Which is not to say a significant portion of America doesn’t feel God is best left to the churches and excluded from public discourse. There has always been such a faction. The debate between the two sides is actually a war over the soul of America that has been raging not just for decades, but for centuries. There is, on the one hand, the Puritan, dour, busybody underpinnings of rural American society on one hand, the America of today’s Red States — conservative, Christian, Republican — and the more liberal, even frankly contemptuous of tradition, morals, and piety of the American cities, beleaguered bulwarks of the Blue States — liberal, for whom religion is irrelevant, and Democratic — on the other. The war might be more of a Manichean struggle if it weren’t for the confusing situation of the United States being a nation avowedly secular in its institutions but explicitly Deist (meaning it acknowledges a fuzzily-defined “Supreme Being”) in its national ideology.

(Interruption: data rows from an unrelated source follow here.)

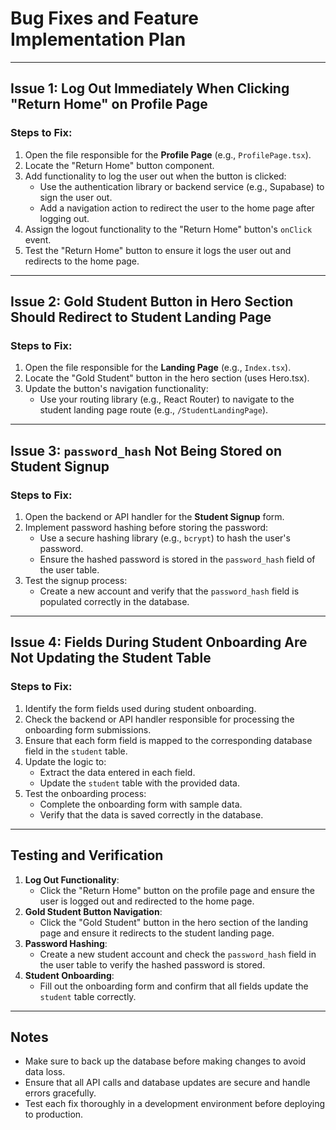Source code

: # Bug Fixes and Feature Implementation Plan

---

## Issue 1: Log Out Immediately When Clicking "Return Home" on Profile Page

### Steps to Fix:

1. Open the file responsible for the **Profile Page** (e.g., `ProfilePage.tsx`).
2. Locate the "Return Home" button component.
3. Add functionality to log the user out when the button is clicked:
   - Use the authentication library or backend service (e.g., Supabase) to sign the user out.
   - Add a navigation action to redirect the user to the home page after logging out.
4. Assign the logout functionality to the "Return Home" button's `onClick` event.
5. Test the "Return Home" button to ensure it logs the user out and redirects to the home page.

---

## Issue 2: Gold Student Button in Hero Section Should Redirect to Student Landing Page

### Steps to Fix:

1. Open the file responsible for the **Landing Page** (e.g., `Index.tsx`).
2. Locate the "Gold Student" button in the hero section (uses Hero.tsx).
3. Update the button's navigation functionality:
   - Use your routing library (e.g., React Router) to navigate to the student landing page route (e.g., `/StudentLandingPage`).

---

## Issue 3: `password_hash` Not Being Stored on Student Signup

### Steps to Fix:

1. Open the backend or API handler for the **Student Signup** form.
2. Implement password hashing before storing the password:
   - Use a secure hashing library (e.g., `bcrypt`) to hash the user's password.
   - Ensure the hashed password is stored in the `password_hash` field of the user table.
4. Test the signup process:
   - Create a new account and verify that the `password_hash` field is populated correctly in the database.

---

## Issue 4: Fields During Student Onboarding Are Not Updating the Student Table

### Steps to Fix:

1. Identify the form fields used during student onboarding.
2. Check the backend or API handler responsible for processing the onboarding form submissions.
3. Ensure that each form field is mapped to the corresponding database field in the `student` table.
4. Update the logic to:
   - Extract the data entered in each field.
   - Update the `student` table with the provided data.
5. Test the onboarding process:
   - Complete the onboarding form with sample data.
   - Verify that the data is saved correctly in the database.

---

## Testing and Verification

1. **Log Out Functionality**:
   - Click the "Return Home" button on the profile page and ensure the user is logged out and redirected to the home page.
2. **Gold Student Button Navigation**:
   - Click the "Gold Student" button in the hero section of the landing page and ensure it redirects to the student landing page.
3. **Password Hashing**:
   - Create a new student account and check the `password_hash` field in the user table to verify the hashed password is stored.
4. **Student Onboarding**:
   - Fill out the onboarding form and confirm that all fields update the `student` table correctly.

---

## Notes

- Make sure to back up the database before making changes to avoid data loss.
- Ensure that all API calls and database updates are secure and handle errors gracefully.
- Test each fix thoroughly in a development environment before deploying to production.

Not for nothing is “In God We Trust” emblazoned on American currency, or the pledge, “One Nation, Under God,” required of all Americans who take the pledge of allegiance to an object, their flag: Sanitizing religion was the compromise made by the patrician founders of the United States, who knew they could not eliminate, and thus had to moderate, the enthusiasms (including religious passions) of the yokel-citizens of their new republic.
170 years ago, Alexis de Tocqueville, in his famous book on America, noted that, “Religion in America, takes no direct part in the government of society, but it must be regarded as the first of their political institutions...I do not know whether all Americans have a sincere faith in their religion — for who can search the human heart? — but I am certain that they hold it to be indispensable to the maintenance of republican institutions. This opinion is not peculiar to a class of citizens or to a party, but it belongs to the whole nation and to every rank of society.”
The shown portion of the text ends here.